Breastimonial: Being on Nipple Patrol is Hard Work

The other day I was at a friend's birthday party in a popular nightclub. The birthday girl came running up to me wearing a very sexy red dress with a neckline that plunged all the way down to her belly button. The kind of dress that makes it impossible to wear a bra. I hugged her and wished her a happy birthday.

“Oh my God! You look gorgeous. How are your tits staying inside that dress?” I asked.

She laughed. Then did a sexy bent forward pose for me. Arms squeezing her perky little breasts together until it seemed like they were going to burst out…but no. Her nipples remained perfectly concealed.  A feat that can only be accomplished with smaller cup sizes. Those of us with naturally large breasts could never get away with wearing a dress like that. No bra, no way. 

“Tape baby. My boobs are tapped to the inside of the dress.” She said, “But seriously, I need you to be on nipple patrol tonight. If at any point you see a nipple slip out, you have to tell me right away. Promise?”

I immediately got very nervous. This was a serious responsibility and I knew the birthday girl was going to be drinking heavily and dancing hard all night. I was going to have to spend the entire party with my eyes glued to her boobs.  A tough job, but somebody’s gotta do it. 

“Ok.” I said. “You can count on me. No nip slips on my watch girl.”

Later on, I was at a table with another girlfriend and two other people I’d just met. She was wearing a beautiful purple dress with another plunging neckline, though not nearly as low as the birthday girl’s. This friend happens to have amazingly huge boobs. Bigger than mine and rounder. The kind of breasts that make even straight women want to dive in and start motorboating. 

She started telling us a hilarious story about a camping trip that ended in disaster. While I was listening to her talk I kept one eye on the birthday girl and her precariously perched nipples at all times. Satisfied that her boobs were staying put for the moment, I turned my eyes back to the table.

Suddenly I was faced with the shocking sight of  a perfectly round and very erect nipple staring me in the face. 
Nipple slip accident

While my friend had been talking and making wild gestures about being chased by some kind of animal in the woods, her left nipple had come loose and popped out of her purple dress.

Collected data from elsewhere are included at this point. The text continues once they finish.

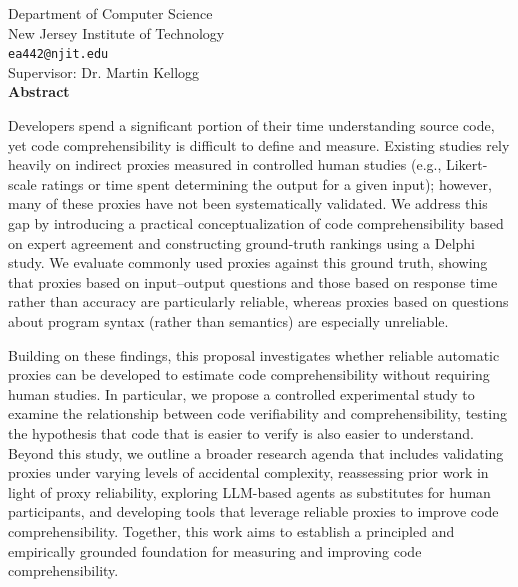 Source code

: Department of Computer Science\\
New Jersey Institute of Technology\\
\texttt{ea442@njit.edu}\\
Supervisor: Dr. Martin Kellogg\\[0.8em] %

\textbf{Abstract}

Developers spend a significant portion of their time understanding source code,
yet code comprehensibility is difficult to define and measure.
Existing studies rely heavily on indirect proxies measured in controlled human studies
(e.g., Likert-scale ratings or time spent determining the output for a given input);
however, many of these proxies have not been systematically validated.
We address this gap by introducing a practical conceptualization of code comprehensibility
based on expert agreement and constructing ground-truth rankings using a Delphi study.
We evaluate commonly used proxies against this ground truth,
showing that proxies based on input–output questions
and those based on response time rather than accuracy are particularly reliable,
whereas proxies based on questions about program syntax (rather than semantics)
are especially unreliable.

Building on these findings,
this proposal investigates whether reliable automatic proxies can be developed
to estimate code comprehensibility without requiring human studies.
In particular, we propose a controlled experimental study
to examine the relationship between code verifiability and comprehensibility,
testing the hypothesis that code that is easier to verify
is also easier to understand.
Beyond this study, we outline a broader research agenda
that includes validating proxies under varying levels of accidental complexity,
reassessing prior work in light of proxy reliability,
exploring LLM-based agents as substitutes for human participants,
and developing tools that leverage reliable proxies to improve code comprehensibility.
Together, this work aims to establish a principled and empirically grounded foundation
for measuring and improving code comprehensibility.
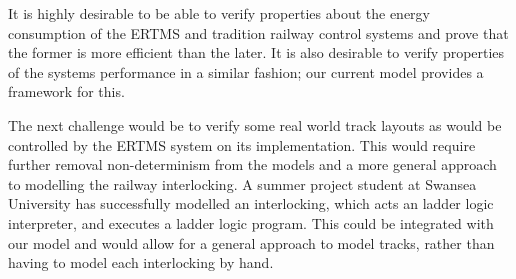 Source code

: It is highly desirable to be able to verify properties about the energy consumption of the ERTMS and tradition railway control systems and prove that the former is more efficient than the later. It is also desirable to verify properties of the systems performance in a similar fashion; our current model provides a framework for this.

The next challenge would be to verify  some real world track layouts as would be controlled by the ERTMS system on its implementation. This would require further removal non-determinism from the models and a more general approach to modelling the railway interlocking. A summer project student at Swansea University has successfully modelled an interlocking, which acts an ladder logic interpreter, and executes a ladder logic program. This could be integrated with our model and would allow for a general approach to model tracks, rather than having to model each interlocking by hand.

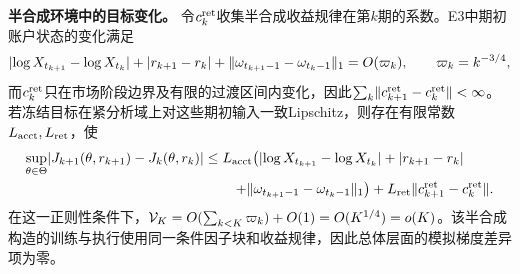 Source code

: \par\smallskip\noindent\textbf{半合成环境中的目标变化。}\quad
令$c_k^{\rm ret}$收集半合成收益规律在第$k$期的系数。E3中期初账户状态的变化满足
\[
 \abs{\log X_{t_{k+1}}-\log X_{t_k}}
 +\abs{r_{k+1}-r_k}
 +\norm{\omega_{t_{k+1}-1}-\omega_{t_k-1}}_1
 =O(\varpi_k),
 \qquad \varpi_k=k^{-3/4},
\]
而$c_k^{\rm ret}$只在市场阶段边界及有限的过渡区间内变化，因此$\sum_k\norm{c_{k+1}^{\rm ret}-c_k^{\rm ret}}<\infty$。若冻结目标在紧分析域上对这些期初输入一致Lipschitz，则存在有限常数$L_{\rm acct},L_{\rm ret}$，使
\[
\begin{aligned}
 \sup_{\theta\in\Theta}
 \abs{J_{k+1}(\theta,r_{k+1})-J_k(\theta,r_k)}
 &\le
 L_{\rm acct}\!\left(
 \abs{\log X_{t_{k+1}}-\log X_{t_k}}
 +\abs{r_{k+1}-r_k}
 \right.\\
 &\qquad\left.
 +\norm{\omega_{t_{k+1}-1}-\omega_{t_k-1}}_1
 \right)
 +L_{\rm ret}\norm{c_{k+1}^{\rm ret}-c_k^{\rm ret}}.
\end{aligned}
\]
在这一正则性条件下，$\cV_K=O(\sum_{k<K}\varpi_k)+O(1)=O(K^{1/4})=o(K)$。该半合成构造的训练与执行使用同一条件因子块和收益规律，因此总体层面的模拟梯度差异项为零。
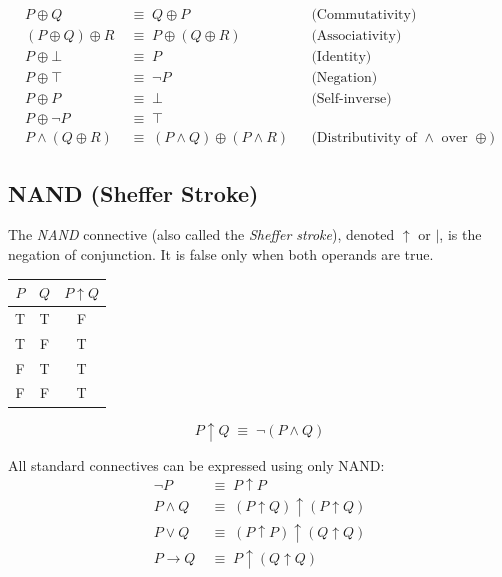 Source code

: \begin{theorem}
\begin{align*}
P \oplus Q &\;\equiv\; Q \oplus P && \text{(Commutativity)} \\
(P \oplus Q) \oplus R &\;\equiv\; P \oplus (Q \oplus R) && \text{(Associativity)} \\
P \oplus \bot &\;\equiv\; P && \text{(Identity)} \\
P \oplus \top &\;\equiv\; \neg P && \text{(Negation)} \\
P \oplus P &\;\equiv\; \bot && \text{(Self-inverse)} \\
P \oplus \neg P &\;\equiv\; \top && \\
P \wedge (Q \oplus R) &\;\equiv\; (P \wedge Q) \oplus (P \wedge R) && \text{(Distributivity of $\wedge$ over $\oplus$)}
\end{align*}
\end{theorem}

\subsection{NAND (Sheffer Stroke)}

\begin{definition}[NAND]
The \emph{NAND} connective (also called the \emph{Sheffer stroke}), denoted
$\uparrow$ or $|$, is the negation of conjunction. It is false only when both
operands are true.

\begin{center}
\renewcommand{\arraystretch}{1.2}
\begin{tabular}{|c|c||c|}
\hline
$P$ & $Q$ & $P \uparrow Q$ \\
\hline
T & T & F \\
T & F & T \\
F & T & T \\
F & F & T \\
\hline
\end{tabular}
\end{center}
\end{definition}

\begin{theorem}
\[
P \uparrow Q \;\equiv\; \neg(P \wedge Q)
\]
\end{theorem}

\begin{theorem}
All standard connectives can be expressed using only NAND:
\begin{align*}
\neg P &\;\equiv\; P \uparrow P \\
P \wedge Q &\;\equiv\; (P \uparrow Q) \uparrow (P \uparrow Q) \\
P \vee Q &\;\equiv\; (P \uparrow P) \uparrow (Q \uparrow Q) \\
P \rightarrow Q &\;\equiv\; P \uparrow (Q \uparrow Q)
\end{align*}
\end{theorem}

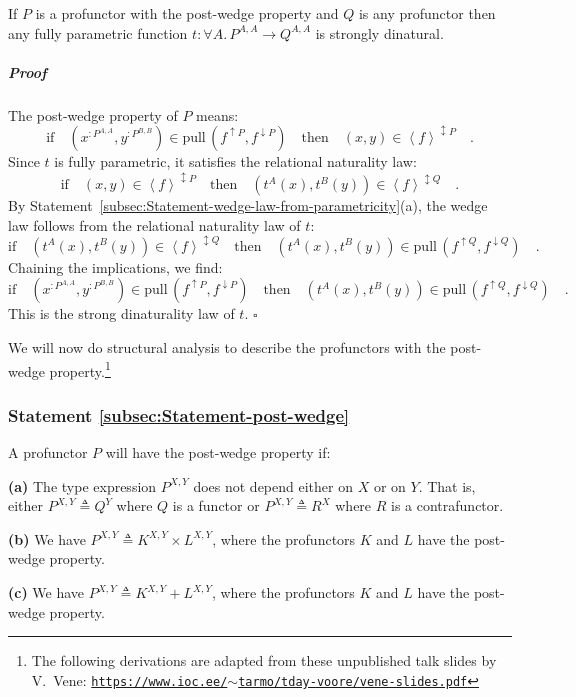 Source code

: If $P$ is a profunctor with the post-wedge property and $Q$ is any
profunctor then any fully parametric function $t:\forall A.\,P^{A,A}\rightarrow Q^{A,A}$
is strongly dinatural.

\subparagraph{Proof}

The post-wedge property of $P$ means:
\[
\text{if}\quad(x^{:P^{A,A}},y^{:P^{B,B}})\in\text{pull}\,(f^{\uparrow P},f^{\downarrow P})\quad\text{then}\quad(x,y)\in\left<f\right>^{\updownarrow P}\quad.
\]
Since $t$ is fully parametric, it satisfies the relational naturality
law:
\[
\text{if}\quad(x,y)\in\left<f\right>^{\updownarrow P}\quad\text{then}\quad(t^{A}(x),t^{B}(y))\in\left<f\right>^{\updownarrow Q}\quad.
\]
By Statement~\ref{subsec:Statement-wedge-law-from-parametricity}(a),
the wedge law follows from the relational naturality law of $t$:
\[
\text{if}\quad(t^{A}(x),t^{B}(y))\in\left<f\right>^{\updownarrow Q}\quad\text{then}\quad(t^{A}(x),t^{B}(y))\in\text{pull}\,(f^{\uparrow Q},f^{\downarrow Q})\quad.
\]
Chaining the implications, we find:
\[
\text{if}\quad(x^{:P^{A,A}},y^{:P^{B,B}})\in\text{pull}\,(f^{\uparrow P},f^{\downarrow P})\quad\text{then}\quad(t^{A}(x),t^{B}(y))\in\text{pull}\,(f^{\uparrow Q},f^{\downarrow Q})\quad.
\]
This is the strong dinaturality law of $t$. $\square$

We will now do structural analysis to describe the profunctors with
the post-wedge property.\footnote{The following derivations are adapted from these unpublished talk
slides by V.~Vene: \texttt{\href{https://www.ioc.ee/~tarmo/tday-voore/vene-slides.pdf}{https://www.ioc.ee/$\sim$tarmo/tday-voore/vene-slides.pdf}}} 

\subsubsection{Statement \label{subsec:Statement-post-wedge}\ref{subsec:Statement-post-wedge}}

A profunctor $P$ will have the post-wedge property if:

\textbf{(a)} The type expression $P^{X,Y}$ does not depend either
on $X$ or on $Y$. That is, either $P^{X,Y}\triangleq Q^{Y}$ where
$Q$ is a functor or $P^{X,Y}\triangleq R^{X}$ where $R$ is a contrafunctor. 

\textbf{(b)} We have $P^{X,Y}\triangleq K^{X,Y}\times L^{X,Y}$, where
the profunctors $K$ and $L$ have the post-wedge property.

\textbf{(c)} We have $P^{X,Y}\triangleq K^{X,Y}+L^{X,Y}$, where the
profunctors $K$ and $L$ have the post-wedge property.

I started panicking. Here I was supposed to be on nipple patrol, albeit for a different woman and a nipple had still slipped through my guard. I was frozen in terror unsure of what to do.

If it had been just the two of us, I’d have had no problem leaning over and telling her to put the mouse back in the house, but there were two other people at the table. 

A straight guy and a lesbian. I quickly glanced at them to see if they were going to do anything but neither of them gave any indication of making a move. 

The lesbian was sitting back with one arm up on the top of the booth. Her beer perched at her lips with an obvious smile on her face. Clearly enjoying the view. I mean who wouldn’t?

It was a rare glance at an epic tity. 

To the straight guy's credit I could see sweat starting to form on his upper lip as he concentrated very hard on looking my friend dead in the eyes and not down at her bare breast. Meanwhile she continued on with her story completely oblivious.

I had to do something! Finally, after a few agonizing seconds of indecision, I stood up and made some pretense about having something in my eye and walked around the table to her for help. Putting my back between her and the rest of the group. I waited until the others were looking at their phones, probably messaging as many friends as they could about what had just happened, to whisper to her.

“Honey, your boob just slipped out. You gotta put it back in.” 
Accidental nipple slip

To my complete surprise she just laughed and scooped her breast back into her dress and then went on telling the rest of the story like nothing had happened. Not even the least bit embarrassed or concerned. Cool as a cucumber. Which really is the best way to handle that kind of situation I guess. Just brush it off and move on. 

The rest of the night ended without another nipple mishap and as far as the birthday girl was concerned I’d performed my duty admirably. Everyone had a great time, apart from me who left the party sober and exhausted.

When a boob wants to be free, sometimes there’s just nothing you can do to stop it.